» **Exercise brief**:
An exact copy of every entry is required, minus the pictures.

(Stored data)
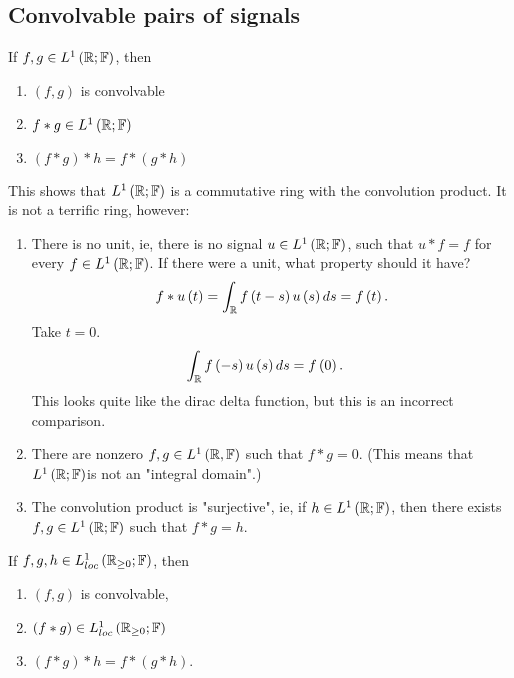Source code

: \subsection{Convolvable pairs of signals}
\begin{theorem}
	If $f, g \in  L^{1}\left( \mathbb{R}; \mathbb{F} \right) $, then 
	\begin{enumerate}
		\item $\left( f, g \right) $ is convolvable 
		\item $f * g \in L^{1}\left( \mathbb{R}; \mathbb{F} \right) $ 
		\item $\left( f * g  \right)  * h = f * \left( g * h \right) $
	\end{enumerate}

\end{theorem}
	This shows that $L^{1}\left( \mathbb{R}; \mathbb{F} \right) $ is a commutative ring with the convolution product. It is not a terrific ring, however: 
	\begin{enumerate}
		\item There is no unit, ie, there is no signal $u \in  L^{1}\left( \mathbb{R}; \mathbb{F} \right) $, such that $u * f = f$ for every $f \in  L^{1}\left( \mathbb{R}; \mathbb{F} \right) $. If there were a unit, what property should it have?
			\[
				f * u \left( t  \right) = \int_{ \mathbb{R}}^{ } f \left( t - s  \right) u\left( s\right)d s   = f \left( t  \right) 
			.\] 
			Take $t = 0$. 
			\begin{align*}
				\int_{ \mathbb{R}}^{ } f \left( -s \right) u \left( s \right) d s &= f\left( 0 \right) 
			.\end{align*}
			This looks quite like the dirac delta function, but this is an incorrect comparison.
		\item There are nonzero $f, g \in  L^{1}\left( \mathbb{R}, \mathbb{F} \right) $ such that $f * g = 0$. (This means that $L^{1}\left( \mathbb{R}; \mathbb{F} \right) $is not an "integral domain".)
		\item The convolution product is "surjective", ie, if $h \in  L^{1}\left( \mathbb{R}; \mathbb{F} \right) $, then there exists $f, g \in  L^{1}\left( \mathbb{R}; \mathbb{F} \right) $ such that $f * g = h$.
	\end{enumerate}
\begin{theorem}
	If $f, g, h \in L^{1}_{loc}\left( \mathbb{R}_{\ge  0}; \mathbb{F} \right) $, then 
	\begin{enumerate}
		\item $\left( f, g \right) $ is convolvable, 
		\item $\left( f * g \right) \in  L^{1}_{loc}\left( \mathbb{R}_{\ge  0}; \mathbb{F} \right) $
		\item $\left( f * g \right) * h = f * \left( g * h \right) $.
	\end{enumerate}
\end{theorem}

» **Problem solution**:
Source code

: \subsection{Convolvable pairs of signals}
\begin{theorem}
	If $f, g \in  L^{1}\left( \mathbb{R}; \mathbb{F} \right) $, then 
	\begin{enumerate}
		\item $\left( f, g \right) $ is convolvable 
		\item $f * g \in L^{1}\left( \mathbb{R}; \mathbb{F} \right) $ 
		\item $\left( f * g  \right)  * h = f * \left( g * h \right) $
	\end{enumerate}

\end{theorem}
	This shows that $L^{1}\left( \mathbb{R}; \mathbb{F} \right) $ is a commutative ring with the convolution product. It is not a terrific ring, however: 
	\begin{enumerate}
		\item There is no unit, ie, there is no signal $u \in  L^{1}\left( \mathbb{R}; \mathbb{F} \right) $, such that $u * f = f$ for every $f \in  L^{1}\left( \mathbb{R}; \mathbb{F} \right) $. If there were a unit, what property should it have?
			\[
				f * u \left( t  \right) = \int_{ \mathbb{R}}^{ } f \left( t - s  \right) u\left( s\right)d s   = f \left( t  \right) 
			.\] 
			Take $t = 0$. 
			\begin{align*}
				\int_{ \mathbb{R}}^{ } f \left( -s \right) u \left( s \right) d s &= f\left( 0 \right) 
			.\end{align*}
			This looks quite like the dirac delta function, but this is an incorrect comparison.
		\item There are nonzero $f, g \in  L^{1}\left( \mathbb{R}, \mathbb{F} \right) $ such that $f * g = 0$. (This means that $L^{1}\left( \mathbb{R}; \mathbb{F} \right) $is not an "integral domain".)
		\item The convolution product is "surjective", ie, if $h \in  L^{1}\left( \mathbb{R}; \mathbb{F} \right) $, then there exists $f, g \in  L^{1}\left( \mathbb{R}; \mathbb{F} \right) $ such that $f * g = h$.
	\end{enumerate}
\begin{theorem}
	If $f, g, h \in L^{1}_{loc}\left( \mathbb{R}_{\ge  0}; \mathbb{F} \right) $, then 
	\begin{enumerate}
		\item $\left( f, g \right) $ is convolvable, 
		\item $\left( f * g \right) \in  L^{1}_{loc}\left( \mathbb{R}_{\ge  0}; \mathbb{F} \right) $
		\item $\left( f * g \right) * h = f * \left( g * h \right) $.
	\end{enumerate}
\end{theorem}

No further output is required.